Many critical WordPress vulnerabilities were patched the last couples of weeks like SQL injection, cross-site scripting (XSS) and access control issues.These bugs were silently patched by the company before it gets into hands of Hackers. The company also delayed the vulnerability disclosure for over a week.
Many bugs have been patched by the developer of content management system WordPress and it has been informed to the users.The latest version patched three vulnerabilities, including SQL injection, cross-site scripting (XSS) and access control issues.
A week later when a developer, admitted that the version 4.7.2 patched another flaw.Patches were done for unauthenticated privilege escalation and content injection vulnerability affecting the REST API.The bug allows hackers to modify the content of any page or posts.

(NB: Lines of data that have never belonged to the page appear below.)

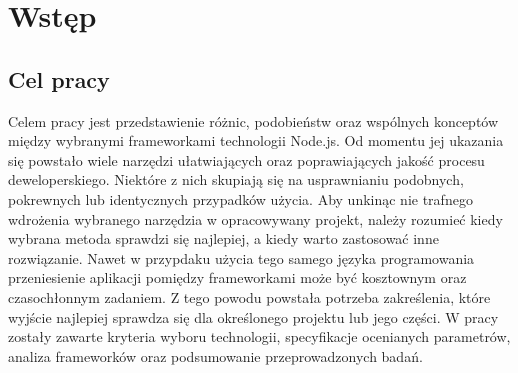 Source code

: \documentclass[12pt]{report}
\begin{document}
\tableofcontents
\chapter{Wstęp}

  \section{Cel pracy}
    Celem pracy jest przedstawienie różnic, podobieństw oraz wspólnych konceptów między wybranymi frameworkami technologii Node.js.
    Od momentu jej ukazania się powstało wiele narzędzi ułatwiających oraz poprawiających jakość procesu deweloperskiego.
    Niektóre z nich skupiają się na usprawnianiu podobnych, pokrewnych lub identycznych przypadków użycia.
    Aby unkinąc nie trafnego wdrożenia wybranego narzędzia w opracowywany projekt, należy rozumieć kiedy wybrana metoda sprawdzi się najlepiej, a kiedy warto zastosować inne rozwiązanie.
    Nawet w przypdaku użycia tego samego języka programowania przeniesienie aplikacji pomiędzy frameworkami może być kosztownym oraz czasochłonnym zadaniem.
    Z tego powodu powstała potrzeba zakreślenia, które wyjście najlepiej sprawdza się dla określonego projektu lub jego części.
    W pracy zostały zawarte kryteria wyboru technologii, specyfikacje ocenianych parametrów, analiza frameworków oraz podsumowanie przeprowadzonych badań.
\end{document}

According to Sucuri, many WordPress website still hasn’t updated after the one week release of WordPress 4.7.2, many of users haven’t updated the installations, which are still vulnerable to the critical bug and has already been exploited by hackers.
Sucuri, the security researcher who privately disclosed the flaw to WordPress, said they started noticing the attacks using this bug less than 48 hours after disclosure. They saw no less than four distinct techniques targeting still unpatched sites
In one of this scenario, attackers already modified the content of more than 65,000 web pages with “Hacked by” messages, and in which two of them seems to used single IP address and defaced merely 1000 pages.Besides defacing websites, attacks were allegedly using black hat SEO technique in order to do spam and gain ranking in search engine, which is also known as search engine poisoning.